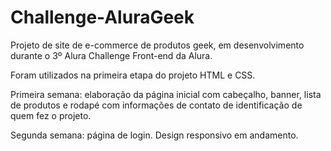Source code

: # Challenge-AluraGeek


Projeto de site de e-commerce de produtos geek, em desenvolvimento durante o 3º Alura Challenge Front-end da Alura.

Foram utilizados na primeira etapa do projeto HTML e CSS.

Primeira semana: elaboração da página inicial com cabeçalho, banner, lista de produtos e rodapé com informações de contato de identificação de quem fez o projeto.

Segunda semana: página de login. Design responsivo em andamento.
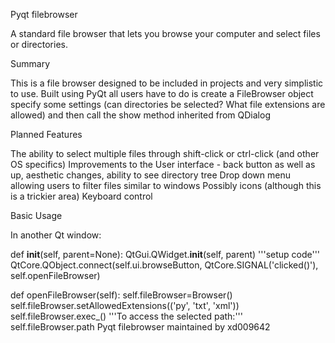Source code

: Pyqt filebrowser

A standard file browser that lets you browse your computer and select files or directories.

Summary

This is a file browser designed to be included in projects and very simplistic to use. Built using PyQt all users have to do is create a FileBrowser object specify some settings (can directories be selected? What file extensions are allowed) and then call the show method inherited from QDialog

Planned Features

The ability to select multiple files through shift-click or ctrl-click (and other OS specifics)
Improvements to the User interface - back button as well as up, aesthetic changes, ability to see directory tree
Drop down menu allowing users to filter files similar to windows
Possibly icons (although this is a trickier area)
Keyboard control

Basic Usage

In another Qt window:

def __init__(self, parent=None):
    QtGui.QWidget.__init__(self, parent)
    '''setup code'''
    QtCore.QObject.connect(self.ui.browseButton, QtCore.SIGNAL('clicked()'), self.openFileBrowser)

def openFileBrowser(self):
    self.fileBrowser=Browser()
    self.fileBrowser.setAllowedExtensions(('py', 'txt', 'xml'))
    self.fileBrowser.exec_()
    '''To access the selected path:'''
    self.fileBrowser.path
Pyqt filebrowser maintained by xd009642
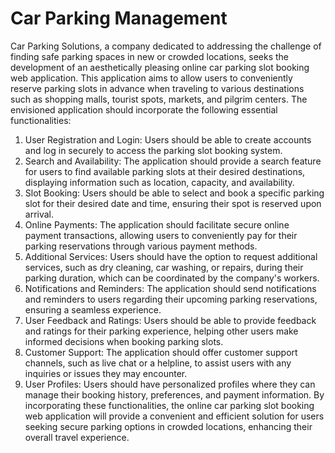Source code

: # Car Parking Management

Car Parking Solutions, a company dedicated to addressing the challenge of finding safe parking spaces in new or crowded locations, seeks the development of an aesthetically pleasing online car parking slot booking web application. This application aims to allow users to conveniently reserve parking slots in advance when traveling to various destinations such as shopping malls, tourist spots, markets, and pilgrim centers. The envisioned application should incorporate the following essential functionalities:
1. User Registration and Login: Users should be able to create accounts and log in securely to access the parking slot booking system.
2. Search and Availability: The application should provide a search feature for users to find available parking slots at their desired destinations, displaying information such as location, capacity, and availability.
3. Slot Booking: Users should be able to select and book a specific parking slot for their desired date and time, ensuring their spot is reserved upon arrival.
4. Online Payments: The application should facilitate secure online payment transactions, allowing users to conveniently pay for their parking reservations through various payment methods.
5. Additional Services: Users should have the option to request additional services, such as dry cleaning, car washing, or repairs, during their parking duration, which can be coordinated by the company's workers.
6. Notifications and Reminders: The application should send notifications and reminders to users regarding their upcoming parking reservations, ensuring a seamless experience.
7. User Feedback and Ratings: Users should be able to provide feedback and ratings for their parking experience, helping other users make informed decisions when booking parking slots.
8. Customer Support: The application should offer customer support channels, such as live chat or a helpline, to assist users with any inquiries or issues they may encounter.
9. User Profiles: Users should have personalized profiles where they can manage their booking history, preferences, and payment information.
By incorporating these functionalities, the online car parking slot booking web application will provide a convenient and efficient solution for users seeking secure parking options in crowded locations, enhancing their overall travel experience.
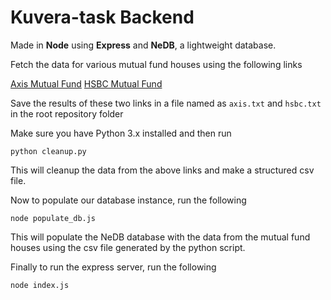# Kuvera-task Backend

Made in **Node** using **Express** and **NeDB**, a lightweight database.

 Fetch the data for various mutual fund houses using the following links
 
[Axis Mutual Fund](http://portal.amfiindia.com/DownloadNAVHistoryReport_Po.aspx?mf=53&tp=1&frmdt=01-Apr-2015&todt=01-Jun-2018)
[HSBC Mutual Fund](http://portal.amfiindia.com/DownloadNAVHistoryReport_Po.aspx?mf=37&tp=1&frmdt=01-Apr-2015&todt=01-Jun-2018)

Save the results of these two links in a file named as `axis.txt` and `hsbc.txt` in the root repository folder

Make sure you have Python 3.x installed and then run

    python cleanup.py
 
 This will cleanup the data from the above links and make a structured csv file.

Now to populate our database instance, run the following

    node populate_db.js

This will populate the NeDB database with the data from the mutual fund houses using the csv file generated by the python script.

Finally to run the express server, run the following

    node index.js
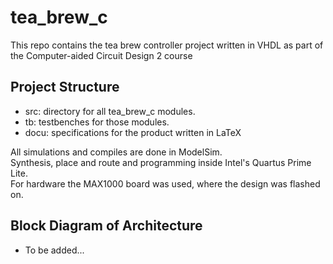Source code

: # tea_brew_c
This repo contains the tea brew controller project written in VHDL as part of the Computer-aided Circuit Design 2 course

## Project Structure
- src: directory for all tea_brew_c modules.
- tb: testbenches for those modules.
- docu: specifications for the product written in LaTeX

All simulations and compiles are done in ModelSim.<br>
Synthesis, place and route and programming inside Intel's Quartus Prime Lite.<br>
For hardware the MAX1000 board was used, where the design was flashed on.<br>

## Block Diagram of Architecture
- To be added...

········

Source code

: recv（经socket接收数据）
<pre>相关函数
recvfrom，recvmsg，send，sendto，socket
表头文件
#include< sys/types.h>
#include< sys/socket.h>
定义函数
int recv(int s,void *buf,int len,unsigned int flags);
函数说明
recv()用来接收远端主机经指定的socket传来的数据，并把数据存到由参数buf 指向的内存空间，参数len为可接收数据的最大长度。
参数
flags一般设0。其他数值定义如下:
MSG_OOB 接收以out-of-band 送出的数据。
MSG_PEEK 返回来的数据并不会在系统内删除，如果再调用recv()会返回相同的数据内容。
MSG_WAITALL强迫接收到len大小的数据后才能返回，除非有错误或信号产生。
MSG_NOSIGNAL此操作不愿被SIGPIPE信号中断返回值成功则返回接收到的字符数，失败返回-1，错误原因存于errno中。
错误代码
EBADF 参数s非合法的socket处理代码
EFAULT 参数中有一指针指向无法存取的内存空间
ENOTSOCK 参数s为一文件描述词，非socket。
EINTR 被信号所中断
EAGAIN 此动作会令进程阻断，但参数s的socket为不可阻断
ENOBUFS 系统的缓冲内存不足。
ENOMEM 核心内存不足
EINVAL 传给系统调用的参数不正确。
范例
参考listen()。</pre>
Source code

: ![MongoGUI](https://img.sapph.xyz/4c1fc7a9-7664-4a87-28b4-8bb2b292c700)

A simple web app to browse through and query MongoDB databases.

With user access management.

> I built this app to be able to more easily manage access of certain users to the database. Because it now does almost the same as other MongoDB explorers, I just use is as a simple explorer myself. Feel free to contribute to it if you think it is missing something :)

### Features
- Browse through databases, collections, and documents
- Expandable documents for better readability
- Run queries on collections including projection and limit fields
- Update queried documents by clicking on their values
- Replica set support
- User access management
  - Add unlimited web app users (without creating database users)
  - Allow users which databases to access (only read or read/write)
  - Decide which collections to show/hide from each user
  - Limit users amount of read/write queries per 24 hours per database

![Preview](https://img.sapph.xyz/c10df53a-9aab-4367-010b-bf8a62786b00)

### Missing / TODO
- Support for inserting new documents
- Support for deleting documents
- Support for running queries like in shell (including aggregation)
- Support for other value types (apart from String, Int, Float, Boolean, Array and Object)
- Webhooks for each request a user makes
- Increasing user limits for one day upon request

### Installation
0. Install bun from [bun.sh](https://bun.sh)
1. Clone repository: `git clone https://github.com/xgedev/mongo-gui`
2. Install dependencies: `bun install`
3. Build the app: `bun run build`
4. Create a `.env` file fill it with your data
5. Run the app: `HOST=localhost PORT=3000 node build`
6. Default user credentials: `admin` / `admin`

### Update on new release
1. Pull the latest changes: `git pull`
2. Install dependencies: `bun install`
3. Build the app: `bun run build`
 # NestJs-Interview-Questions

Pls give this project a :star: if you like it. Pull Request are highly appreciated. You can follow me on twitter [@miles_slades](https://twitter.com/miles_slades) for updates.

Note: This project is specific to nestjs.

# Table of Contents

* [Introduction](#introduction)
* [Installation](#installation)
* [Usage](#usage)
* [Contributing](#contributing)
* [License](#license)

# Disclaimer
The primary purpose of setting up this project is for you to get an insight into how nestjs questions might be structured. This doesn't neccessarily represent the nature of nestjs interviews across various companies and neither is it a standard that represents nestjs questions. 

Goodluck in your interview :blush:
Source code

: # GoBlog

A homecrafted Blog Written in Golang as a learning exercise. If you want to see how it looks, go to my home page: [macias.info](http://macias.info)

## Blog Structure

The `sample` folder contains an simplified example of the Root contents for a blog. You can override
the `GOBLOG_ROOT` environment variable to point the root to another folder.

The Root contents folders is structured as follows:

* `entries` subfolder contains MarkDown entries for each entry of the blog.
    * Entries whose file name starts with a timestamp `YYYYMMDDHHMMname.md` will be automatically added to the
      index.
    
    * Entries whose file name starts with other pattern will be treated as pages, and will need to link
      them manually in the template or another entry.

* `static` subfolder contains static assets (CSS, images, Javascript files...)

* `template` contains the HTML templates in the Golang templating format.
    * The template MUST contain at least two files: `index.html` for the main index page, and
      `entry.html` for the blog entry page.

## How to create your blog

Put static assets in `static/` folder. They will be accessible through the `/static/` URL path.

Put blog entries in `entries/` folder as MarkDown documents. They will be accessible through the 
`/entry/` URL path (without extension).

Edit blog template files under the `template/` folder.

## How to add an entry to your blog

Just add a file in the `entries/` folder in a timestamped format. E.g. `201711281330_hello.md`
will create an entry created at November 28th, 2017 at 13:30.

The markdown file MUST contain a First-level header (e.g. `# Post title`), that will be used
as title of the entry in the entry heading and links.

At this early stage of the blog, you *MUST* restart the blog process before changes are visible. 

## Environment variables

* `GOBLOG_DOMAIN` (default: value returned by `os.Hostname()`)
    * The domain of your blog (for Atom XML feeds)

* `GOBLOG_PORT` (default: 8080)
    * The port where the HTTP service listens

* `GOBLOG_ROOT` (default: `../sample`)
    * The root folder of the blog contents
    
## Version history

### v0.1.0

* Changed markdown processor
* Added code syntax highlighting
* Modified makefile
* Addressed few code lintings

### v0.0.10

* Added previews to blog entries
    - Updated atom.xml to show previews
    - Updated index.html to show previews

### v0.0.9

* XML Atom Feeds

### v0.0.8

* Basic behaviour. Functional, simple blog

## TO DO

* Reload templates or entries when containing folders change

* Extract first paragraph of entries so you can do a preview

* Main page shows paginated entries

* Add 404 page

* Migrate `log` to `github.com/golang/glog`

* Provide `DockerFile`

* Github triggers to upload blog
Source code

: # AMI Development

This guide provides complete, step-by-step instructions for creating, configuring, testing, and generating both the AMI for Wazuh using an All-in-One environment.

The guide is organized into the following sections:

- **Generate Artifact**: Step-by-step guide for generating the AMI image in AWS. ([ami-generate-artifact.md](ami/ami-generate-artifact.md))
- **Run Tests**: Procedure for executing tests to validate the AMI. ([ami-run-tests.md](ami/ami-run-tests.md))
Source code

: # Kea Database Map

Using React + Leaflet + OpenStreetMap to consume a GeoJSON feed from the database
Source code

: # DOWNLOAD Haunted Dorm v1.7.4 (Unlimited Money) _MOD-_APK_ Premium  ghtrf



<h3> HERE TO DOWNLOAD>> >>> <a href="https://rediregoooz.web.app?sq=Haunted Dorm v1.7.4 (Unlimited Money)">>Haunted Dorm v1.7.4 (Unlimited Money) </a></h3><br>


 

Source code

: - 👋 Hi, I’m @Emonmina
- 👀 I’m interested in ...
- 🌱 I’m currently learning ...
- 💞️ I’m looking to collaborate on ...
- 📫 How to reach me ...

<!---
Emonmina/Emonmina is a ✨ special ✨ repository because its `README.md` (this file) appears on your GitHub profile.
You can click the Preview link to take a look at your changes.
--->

········

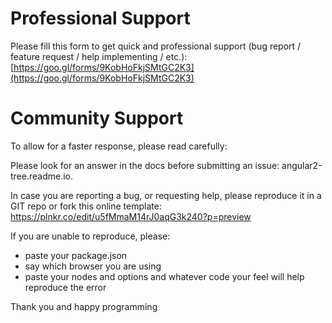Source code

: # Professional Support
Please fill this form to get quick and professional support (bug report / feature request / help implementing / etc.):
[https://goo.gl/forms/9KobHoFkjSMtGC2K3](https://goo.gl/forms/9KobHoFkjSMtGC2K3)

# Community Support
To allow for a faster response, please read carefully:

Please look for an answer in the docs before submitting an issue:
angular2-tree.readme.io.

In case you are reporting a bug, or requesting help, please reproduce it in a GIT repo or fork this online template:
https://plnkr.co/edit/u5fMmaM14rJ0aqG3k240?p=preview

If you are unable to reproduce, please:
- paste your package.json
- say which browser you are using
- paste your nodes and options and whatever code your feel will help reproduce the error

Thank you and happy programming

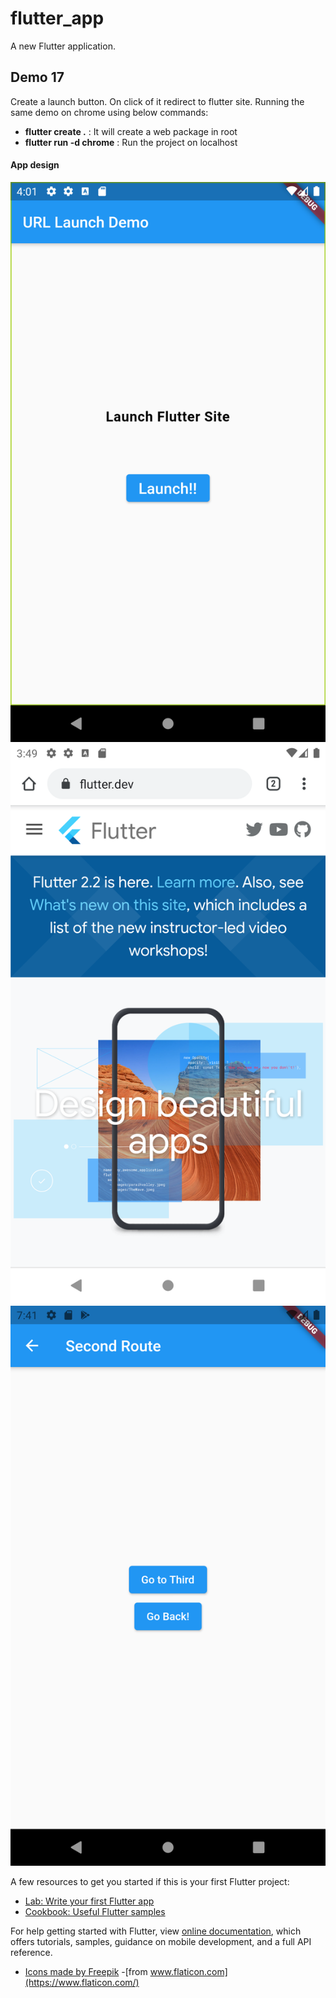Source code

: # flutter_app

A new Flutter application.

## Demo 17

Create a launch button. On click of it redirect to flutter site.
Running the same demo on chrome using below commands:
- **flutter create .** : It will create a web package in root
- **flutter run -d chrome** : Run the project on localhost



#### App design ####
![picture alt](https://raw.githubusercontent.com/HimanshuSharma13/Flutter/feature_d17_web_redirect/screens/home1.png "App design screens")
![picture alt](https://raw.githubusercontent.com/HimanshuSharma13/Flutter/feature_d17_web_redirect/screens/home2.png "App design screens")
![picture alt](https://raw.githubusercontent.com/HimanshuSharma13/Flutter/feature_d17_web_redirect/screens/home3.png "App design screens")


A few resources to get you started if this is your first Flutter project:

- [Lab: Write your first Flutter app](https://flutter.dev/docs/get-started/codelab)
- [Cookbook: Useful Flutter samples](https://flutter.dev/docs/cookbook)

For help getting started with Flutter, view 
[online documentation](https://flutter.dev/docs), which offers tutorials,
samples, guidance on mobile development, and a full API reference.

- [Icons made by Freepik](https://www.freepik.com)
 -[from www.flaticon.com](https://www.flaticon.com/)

········

Assignment
Please give back, exactly as it stands above, the stretch from the line with "- Allow users" through the line with "1. Pull the", and no line outside it.

Answer below
  - Allow users which databases to access (only read or read/write)
  - Decide which collections to show/hide from each user
  - Limit users amount of read/write queries per 24 hours per database

![Preview](https://img.sapph.xyz/c10df53a-9aab-4367-010b-bf8a62786b00)

### Missing / TODO
- Support for inserting new documents
- Support for deleting documents
- Support for running queries like in shell (including aggregation)
- Support for other value types (apart from String, Int, Float, Boolean, Array and Object)
- Webhooks for each request a user makes
- Increasing user limits for one day upon request

### Installation
0. Install bun from [bun.sh](https://bun.sh)
1. Clone repository: `git clone https://github.com/xgedev/mongo-gui`
2. Install dependencies: `bun install`
3. Build the app: `bun run build`
4. Create a `.env` file fill it with your data
5. Run the app: `HOST=localhost PORT=3000 node build`
6. Default user credentials: `admin` / `admin`

### Update on new release
1. Pull the latest changes: `git pull`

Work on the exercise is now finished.